Task to complete ▸
In the entries below, find the line with "(x + u)| \left|" and print exactly every line from there up to and including the line with "In the last", with no other lines.

Given entries ▸
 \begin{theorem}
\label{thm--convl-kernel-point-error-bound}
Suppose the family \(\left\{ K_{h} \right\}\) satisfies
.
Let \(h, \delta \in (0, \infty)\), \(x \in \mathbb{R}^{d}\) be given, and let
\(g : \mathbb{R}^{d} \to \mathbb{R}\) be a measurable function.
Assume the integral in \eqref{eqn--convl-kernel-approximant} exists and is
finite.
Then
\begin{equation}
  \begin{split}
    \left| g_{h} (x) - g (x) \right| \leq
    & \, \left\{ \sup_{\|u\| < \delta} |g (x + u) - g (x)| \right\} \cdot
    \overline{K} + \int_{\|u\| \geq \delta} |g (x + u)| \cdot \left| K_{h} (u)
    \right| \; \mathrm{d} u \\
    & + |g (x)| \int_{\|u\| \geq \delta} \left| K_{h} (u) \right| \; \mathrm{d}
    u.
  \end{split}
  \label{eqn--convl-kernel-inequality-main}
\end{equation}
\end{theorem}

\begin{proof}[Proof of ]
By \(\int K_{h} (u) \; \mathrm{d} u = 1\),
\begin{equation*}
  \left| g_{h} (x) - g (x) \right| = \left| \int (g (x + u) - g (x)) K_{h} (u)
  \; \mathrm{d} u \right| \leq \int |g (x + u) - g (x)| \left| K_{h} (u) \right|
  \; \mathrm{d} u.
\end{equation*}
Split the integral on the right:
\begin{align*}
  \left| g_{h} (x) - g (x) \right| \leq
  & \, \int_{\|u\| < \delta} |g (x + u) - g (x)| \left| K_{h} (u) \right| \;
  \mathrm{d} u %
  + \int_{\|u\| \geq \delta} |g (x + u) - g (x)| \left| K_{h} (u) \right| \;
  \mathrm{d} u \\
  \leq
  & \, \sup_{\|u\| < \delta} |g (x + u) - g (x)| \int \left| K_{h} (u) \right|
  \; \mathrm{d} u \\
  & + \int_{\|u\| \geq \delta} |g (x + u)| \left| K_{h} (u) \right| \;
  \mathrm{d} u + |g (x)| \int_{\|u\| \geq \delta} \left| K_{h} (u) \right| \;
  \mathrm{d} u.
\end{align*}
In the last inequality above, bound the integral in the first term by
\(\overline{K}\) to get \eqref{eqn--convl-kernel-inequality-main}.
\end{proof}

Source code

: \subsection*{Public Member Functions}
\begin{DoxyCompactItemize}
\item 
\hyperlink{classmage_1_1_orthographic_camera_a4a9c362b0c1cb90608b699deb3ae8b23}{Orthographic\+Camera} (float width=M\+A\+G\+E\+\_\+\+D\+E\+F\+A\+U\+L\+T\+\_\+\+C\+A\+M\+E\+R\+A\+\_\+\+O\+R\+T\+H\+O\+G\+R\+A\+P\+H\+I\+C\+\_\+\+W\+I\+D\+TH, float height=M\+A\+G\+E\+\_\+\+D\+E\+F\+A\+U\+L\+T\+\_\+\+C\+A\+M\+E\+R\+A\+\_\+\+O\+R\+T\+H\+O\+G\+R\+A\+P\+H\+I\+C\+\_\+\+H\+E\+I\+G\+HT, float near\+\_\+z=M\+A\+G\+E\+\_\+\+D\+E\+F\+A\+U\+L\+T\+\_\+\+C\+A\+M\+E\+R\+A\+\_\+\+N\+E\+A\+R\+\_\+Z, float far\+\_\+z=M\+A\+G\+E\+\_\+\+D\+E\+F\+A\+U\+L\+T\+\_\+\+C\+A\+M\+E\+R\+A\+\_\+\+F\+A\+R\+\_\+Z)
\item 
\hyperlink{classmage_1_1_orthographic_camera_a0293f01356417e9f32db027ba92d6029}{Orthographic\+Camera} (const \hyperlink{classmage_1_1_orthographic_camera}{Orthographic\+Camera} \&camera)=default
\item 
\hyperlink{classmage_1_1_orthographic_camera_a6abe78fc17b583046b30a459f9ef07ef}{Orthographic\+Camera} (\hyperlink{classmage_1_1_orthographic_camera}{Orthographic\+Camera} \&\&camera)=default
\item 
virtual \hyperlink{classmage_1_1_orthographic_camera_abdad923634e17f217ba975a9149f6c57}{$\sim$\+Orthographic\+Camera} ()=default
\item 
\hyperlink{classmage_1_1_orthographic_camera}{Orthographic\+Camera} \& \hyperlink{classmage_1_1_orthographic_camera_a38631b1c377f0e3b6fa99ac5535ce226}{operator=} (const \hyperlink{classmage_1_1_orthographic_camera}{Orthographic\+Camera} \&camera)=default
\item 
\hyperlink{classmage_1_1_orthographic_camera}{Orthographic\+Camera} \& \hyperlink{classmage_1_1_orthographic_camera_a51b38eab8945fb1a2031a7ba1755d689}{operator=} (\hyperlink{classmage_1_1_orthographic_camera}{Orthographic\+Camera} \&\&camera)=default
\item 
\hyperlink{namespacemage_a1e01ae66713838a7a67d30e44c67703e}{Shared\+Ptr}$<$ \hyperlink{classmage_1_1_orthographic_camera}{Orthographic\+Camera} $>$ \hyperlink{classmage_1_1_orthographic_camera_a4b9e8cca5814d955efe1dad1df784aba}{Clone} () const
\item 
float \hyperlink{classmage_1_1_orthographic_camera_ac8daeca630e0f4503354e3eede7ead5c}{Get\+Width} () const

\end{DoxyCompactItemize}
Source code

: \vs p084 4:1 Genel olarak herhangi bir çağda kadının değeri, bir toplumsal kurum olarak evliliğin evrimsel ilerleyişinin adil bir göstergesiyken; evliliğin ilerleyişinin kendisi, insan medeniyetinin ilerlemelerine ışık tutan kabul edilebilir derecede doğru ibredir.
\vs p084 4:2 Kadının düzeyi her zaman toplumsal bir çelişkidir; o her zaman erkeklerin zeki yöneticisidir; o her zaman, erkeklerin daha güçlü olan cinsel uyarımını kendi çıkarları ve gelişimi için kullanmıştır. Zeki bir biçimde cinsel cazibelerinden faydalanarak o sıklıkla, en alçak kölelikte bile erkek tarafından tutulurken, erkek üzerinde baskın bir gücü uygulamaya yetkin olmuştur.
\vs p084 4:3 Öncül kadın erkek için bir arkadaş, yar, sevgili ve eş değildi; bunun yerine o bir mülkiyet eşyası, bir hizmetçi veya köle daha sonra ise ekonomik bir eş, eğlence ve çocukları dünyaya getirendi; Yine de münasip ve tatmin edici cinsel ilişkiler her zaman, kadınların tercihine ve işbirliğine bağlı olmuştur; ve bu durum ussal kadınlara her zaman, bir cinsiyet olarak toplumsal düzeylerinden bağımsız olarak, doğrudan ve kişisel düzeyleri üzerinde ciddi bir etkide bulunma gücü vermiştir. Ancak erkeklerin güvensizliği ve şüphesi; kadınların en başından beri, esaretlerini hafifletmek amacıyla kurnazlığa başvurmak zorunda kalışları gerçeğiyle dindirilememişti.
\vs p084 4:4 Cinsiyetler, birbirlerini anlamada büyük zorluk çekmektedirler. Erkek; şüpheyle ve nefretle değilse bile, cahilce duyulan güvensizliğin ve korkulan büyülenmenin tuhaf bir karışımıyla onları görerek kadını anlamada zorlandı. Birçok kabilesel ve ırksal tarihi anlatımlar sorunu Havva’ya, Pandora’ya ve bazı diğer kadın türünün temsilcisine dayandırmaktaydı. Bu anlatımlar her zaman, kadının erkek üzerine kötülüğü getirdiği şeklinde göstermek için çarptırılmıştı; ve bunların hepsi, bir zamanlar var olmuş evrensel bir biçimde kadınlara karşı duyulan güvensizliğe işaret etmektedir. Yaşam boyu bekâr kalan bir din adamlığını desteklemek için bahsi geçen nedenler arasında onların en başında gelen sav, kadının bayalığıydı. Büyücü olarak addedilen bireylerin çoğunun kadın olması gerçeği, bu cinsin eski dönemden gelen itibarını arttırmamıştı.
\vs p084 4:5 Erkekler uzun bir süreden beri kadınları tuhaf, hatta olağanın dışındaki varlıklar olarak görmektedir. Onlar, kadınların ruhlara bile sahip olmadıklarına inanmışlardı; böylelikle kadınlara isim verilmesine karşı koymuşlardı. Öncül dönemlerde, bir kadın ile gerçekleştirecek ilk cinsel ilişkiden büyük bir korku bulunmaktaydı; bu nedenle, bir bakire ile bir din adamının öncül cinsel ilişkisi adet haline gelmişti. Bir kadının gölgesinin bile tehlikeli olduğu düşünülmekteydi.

Expected answer ▸
  & + \int_{\|u\| \geq \delta} |g (x + u)| \left| K_{h} (u) \right| \;
  \mathrm{d} u + |g (x)| \int_{\|u\| \geq \delta} \left| K_{h} (u) \right| \;
  \mathrm{d} u.
\end{align*}
In the last inequality above, bound the integral in the first term by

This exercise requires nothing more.